[[ PROVIDED RECORDS, beginning ]]

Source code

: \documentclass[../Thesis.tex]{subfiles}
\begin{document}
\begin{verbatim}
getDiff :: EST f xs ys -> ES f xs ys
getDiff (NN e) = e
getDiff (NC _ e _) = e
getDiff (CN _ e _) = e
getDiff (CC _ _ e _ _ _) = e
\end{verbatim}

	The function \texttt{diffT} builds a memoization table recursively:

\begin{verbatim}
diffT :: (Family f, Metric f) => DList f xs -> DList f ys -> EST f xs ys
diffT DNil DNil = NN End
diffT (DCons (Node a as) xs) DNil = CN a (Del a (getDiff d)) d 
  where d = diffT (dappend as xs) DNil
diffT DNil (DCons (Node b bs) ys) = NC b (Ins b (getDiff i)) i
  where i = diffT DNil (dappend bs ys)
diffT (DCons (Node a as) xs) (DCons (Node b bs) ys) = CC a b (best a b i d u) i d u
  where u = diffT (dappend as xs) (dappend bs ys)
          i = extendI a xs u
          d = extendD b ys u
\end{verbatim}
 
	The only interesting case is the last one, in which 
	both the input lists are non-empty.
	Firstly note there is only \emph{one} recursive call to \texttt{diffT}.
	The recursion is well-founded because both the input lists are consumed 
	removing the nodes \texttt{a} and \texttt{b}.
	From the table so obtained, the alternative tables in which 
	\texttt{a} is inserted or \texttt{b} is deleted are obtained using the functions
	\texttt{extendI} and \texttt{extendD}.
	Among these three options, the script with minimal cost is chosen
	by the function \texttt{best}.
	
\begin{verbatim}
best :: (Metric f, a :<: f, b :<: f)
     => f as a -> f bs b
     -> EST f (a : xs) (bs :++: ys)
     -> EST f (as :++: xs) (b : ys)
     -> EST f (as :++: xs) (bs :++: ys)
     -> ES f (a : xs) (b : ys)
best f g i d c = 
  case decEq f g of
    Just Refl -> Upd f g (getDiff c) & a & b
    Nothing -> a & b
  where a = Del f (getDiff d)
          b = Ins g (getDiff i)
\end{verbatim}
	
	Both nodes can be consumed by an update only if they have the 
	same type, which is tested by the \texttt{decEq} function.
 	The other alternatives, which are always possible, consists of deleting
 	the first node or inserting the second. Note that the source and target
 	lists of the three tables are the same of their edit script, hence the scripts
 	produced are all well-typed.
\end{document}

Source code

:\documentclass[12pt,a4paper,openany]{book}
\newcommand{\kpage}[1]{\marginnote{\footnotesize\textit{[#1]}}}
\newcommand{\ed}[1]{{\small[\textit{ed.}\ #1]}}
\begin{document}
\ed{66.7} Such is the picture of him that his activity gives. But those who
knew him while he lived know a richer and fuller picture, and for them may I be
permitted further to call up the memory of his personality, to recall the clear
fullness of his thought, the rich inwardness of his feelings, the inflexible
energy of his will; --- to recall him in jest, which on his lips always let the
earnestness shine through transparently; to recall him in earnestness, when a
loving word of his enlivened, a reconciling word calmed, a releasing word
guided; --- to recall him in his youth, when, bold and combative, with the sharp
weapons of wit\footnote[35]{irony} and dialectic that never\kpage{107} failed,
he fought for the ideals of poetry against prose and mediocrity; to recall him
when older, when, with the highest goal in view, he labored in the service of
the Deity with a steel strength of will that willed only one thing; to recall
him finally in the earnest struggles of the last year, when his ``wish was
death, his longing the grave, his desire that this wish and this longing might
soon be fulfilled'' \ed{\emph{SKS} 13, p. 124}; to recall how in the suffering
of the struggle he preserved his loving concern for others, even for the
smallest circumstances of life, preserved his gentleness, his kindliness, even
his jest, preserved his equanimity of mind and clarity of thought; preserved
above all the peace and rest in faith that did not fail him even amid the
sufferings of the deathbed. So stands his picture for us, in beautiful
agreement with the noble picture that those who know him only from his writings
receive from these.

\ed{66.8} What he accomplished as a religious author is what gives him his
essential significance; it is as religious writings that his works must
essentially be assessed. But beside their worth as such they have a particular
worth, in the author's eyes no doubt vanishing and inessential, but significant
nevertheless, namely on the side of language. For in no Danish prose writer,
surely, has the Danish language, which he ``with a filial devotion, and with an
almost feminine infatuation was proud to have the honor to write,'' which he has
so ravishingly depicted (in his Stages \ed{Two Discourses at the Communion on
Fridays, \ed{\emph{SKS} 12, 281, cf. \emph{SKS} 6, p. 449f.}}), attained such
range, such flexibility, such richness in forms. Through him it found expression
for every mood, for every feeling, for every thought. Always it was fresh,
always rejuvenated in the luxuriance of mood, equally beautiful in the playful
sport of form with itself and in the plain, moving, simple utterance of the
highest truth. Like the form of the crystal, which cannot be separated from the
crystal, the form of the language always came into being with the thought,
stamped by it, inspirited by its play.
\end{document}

[[ PROVIDED RECORDS, end ]]

## WHAT THIS TASK INVOLVES
Write out every line of the entries that holds the word "DNil".

## RESULT OF THE TASK
diffT DNil DNil = NN End
diffT (DCons (Node a as) xs) DNil = CN a (Del a (getDiff d)) d 
  where d = diffT (dappend as xs) DNil
diffT DNil (DCons (Node b bs) ys) = NC b (Ins b (getDiff i)) i
  where i = diffT DNil (dappend bs ys)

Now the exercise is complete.